Obstructionism accommodates itself more readily to politics than to argument.

On just about any issue, opposition is the easiest position to occupy. Sometimes, it's the right one.

What's easy about opposition, right or wrong, is selling it. Inducing people to focus on drawbacks and ignore advantages requires no high-order skill. The trick seems to work even with people mature enough to know nothing in life is all good or all bad.

One-sided distortion drives campaigns of opposition against oil. Often, the tactic strands propagandists who use it in indefensible positions.

For many years, a US campaign against the use of oil hinged on geographic origin.

The argument: Much oil comes from the Middle East. Some countries there dislike the US. Therefore, the US should quit using oil and instead resort to costlier alternatives.

Faulty logic notwithstanding, the argument has influenced politics. Its proponents, therefore, should have to answer to changed circumstances.

Production is growing rapidly in the US, Canada, and friendly countries of South America such as Colombia and Brazil. In a few years, the US might lead the world in combined production of crude oil and lease condensate, natural gas liquids, and renewable liquids.

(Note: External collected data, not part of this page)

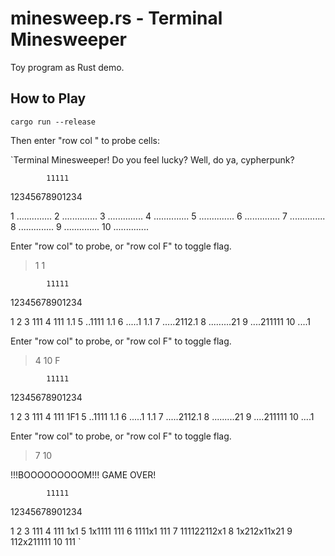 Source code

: # minesweep.rs - Terminal Minesweeper

Toy program as Rust demo.

## How to Play
`cargo run --release`

Then enter "row col <flag>" to probe cells:

`Terminal Minesweeper!
Do you feel lucky? Well, do ya, cypherpunk?

            11111
   12345678901234

 1 ..............
 2 ..............
 3 ..............
 4 ..............
 5 ..............
 6 ..............
 7 ..............
 8 ..............
 9 ..............
10 ..............

Enter "row col" to probe, or "row col F" to toggle flag.
> 1 1

            11111
   12345678901234

 1
 2
 3         111
 4 111     1.1
 5 ..1111  1.1
 6 .....1  1.1
 7 .....2112.1
 8 .........21
 9 ....211111
10 ....1

Enter "row col" to probe, or "row col F" to toggle flag.
> 4 10 F

            11111
   12345678901234

 1
 2
 3         111
 4 111     1F1
 5 ..1111  1.1
 6 .....1  1.1
 7 .....2112.1
 8 .........21
 9 ....211111
10 ....1

Enter "row col" to probe, or "row col F" to toggle flag.
> 7 10

!!!BOOOOOOOOOM!!! GAME OVER!

            11111
   12345678901234

 1
 2
 3         111
 4 111     1x1
 5 1x1111  111
 6 1111x1  111
 7 111122112x1
 8 1x212x11x21
 9 112x211111
10   111
`
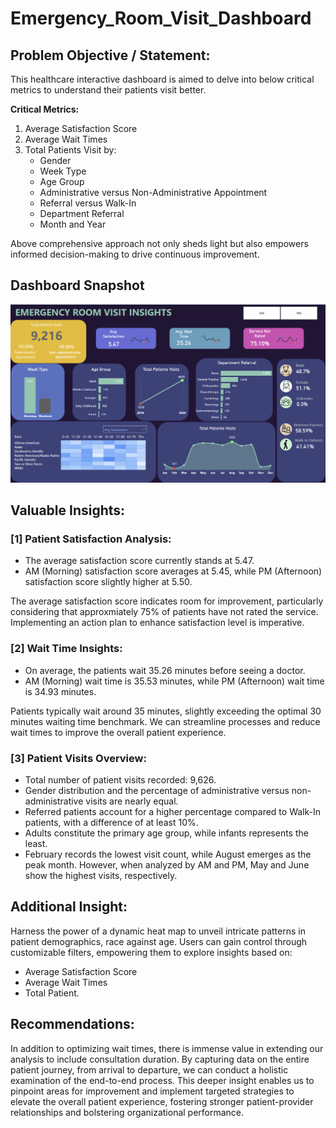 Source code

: # Emergency_Room_Visit_Dashboard

## Problem Objective / Statement:
This healthcare interactive dashboard is aimed to delve into below critical metrics to understand their patients visit better.

**Critical Metrics:**
1. Average Satisfaction Score
2. Average Wait Times
3. Total Patients Visit by:
    - Gender
    - Week Type
    - Age Group
    - Administrative versus Non-Administrative Appointment
    - Referral versus Walk-In
    - Department Referral
    - Month and Year

Above comprehensive approach not only sheds light but also empowers informed decision-making to drive continuous improvement.

## Dashboard Snapshot
![Emergency_Room_Visit_Dashboard](./Image/Patients_Dashboard.png)

## Valuable Insights:

### [1] Patient Satisfaction Analysis:
- The average satisfaction score currently stands at 5.47.
- AM (Morning) satisfaction score averages at 5.45, while PM (Afternoon) satisfaction score slightly higher at 5.50.

The average satisfaction score indicates room for improvement, particularly considering that approxmiately 75% of patients have not rated the service. 
Implementing an action plan to enhance satisfaction level is imperative.

### [2] Wait Time Insights:
- On average, the patients wait 35.26 minutes before seeing a doctor.
- AM (Morning) wait time is 35.53 minutes, while PM (Afternoon) wait time is 34.93 minutes.

Patients typically wait around 35 minutes, slightly exceeding the optimal 30 minutes waiting time benchmark. We can streamline processes and reduce wait times to improve the overall patient experience.

### [3] Patient Visits Overview:
- Total number of patient visits recorded: 9,626.
- Gender distribution and the percentage of administrative versus non-administrative visits are nearly equal.
- Referred patients account for a higher percentage compared to Walk-In patients, with a difference of at least 10%.
- Adults constitute the primary age group, while infants represents the least.
- February records the lowest visit count, while August emerges as the peak month. However, when analyzed by AM and PM, May and June show the highest visits, respectively.

## Additional Insight:
Harness the power of a dynamic heat map to unveil intricate patterns in patient demographics, race against age. 
Users can gain control through customizable filters, empowering them to explore insights based on:
- Average Satisfaction Score
- Average Wait Times
- Total Patient.

## Recommendations:
In addition to optimizing wait times, there is immense value in extending our analysis to include consultation duration. By capturing data on the entire patient journey, from arrival to departure, we can conduct a holistic examination of the end-to-end process. This deeper insight enables us to pinpoint areas for improvement and implement targeted strategies to elevate the overall patient experience, fostering stronger patient-provider relationships and bolstering organizational performance.








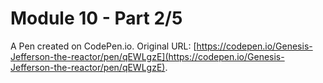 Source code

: # Module 10 - Part 2/5

A Pen created on CodePen.io. Original URL: [https://codepen.io/Genesis-Jefferson-the-reactor/pen/qEWLgzE](https://codepen.io/Genesis-Jefferson-the-reactor/pen/qEWLgzE).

Development of unconventional resources in the US and Canada, probably can make North America a net oil exporter. Mexico might strengthen the continental trade position if it embraces newly proposed energy-law reform and reverses its production decline.

So what was that about not using oil because it comes from countries with governments not altogether sympathetic to American interests?

Because the geographic-origin argument no longer works, its promoters have turned to other gripes about oil—some real, such as marine spills and emissions of greenhouse gases, and some not, such as threats to drinking water from hydraulic fracturing and pipelines. Typically, they ignore oil's advantages of scale and form.

Like everything, oil's neither all good nor all bad. To obstructionists, though, it's all bad all the time for reasons that come and go.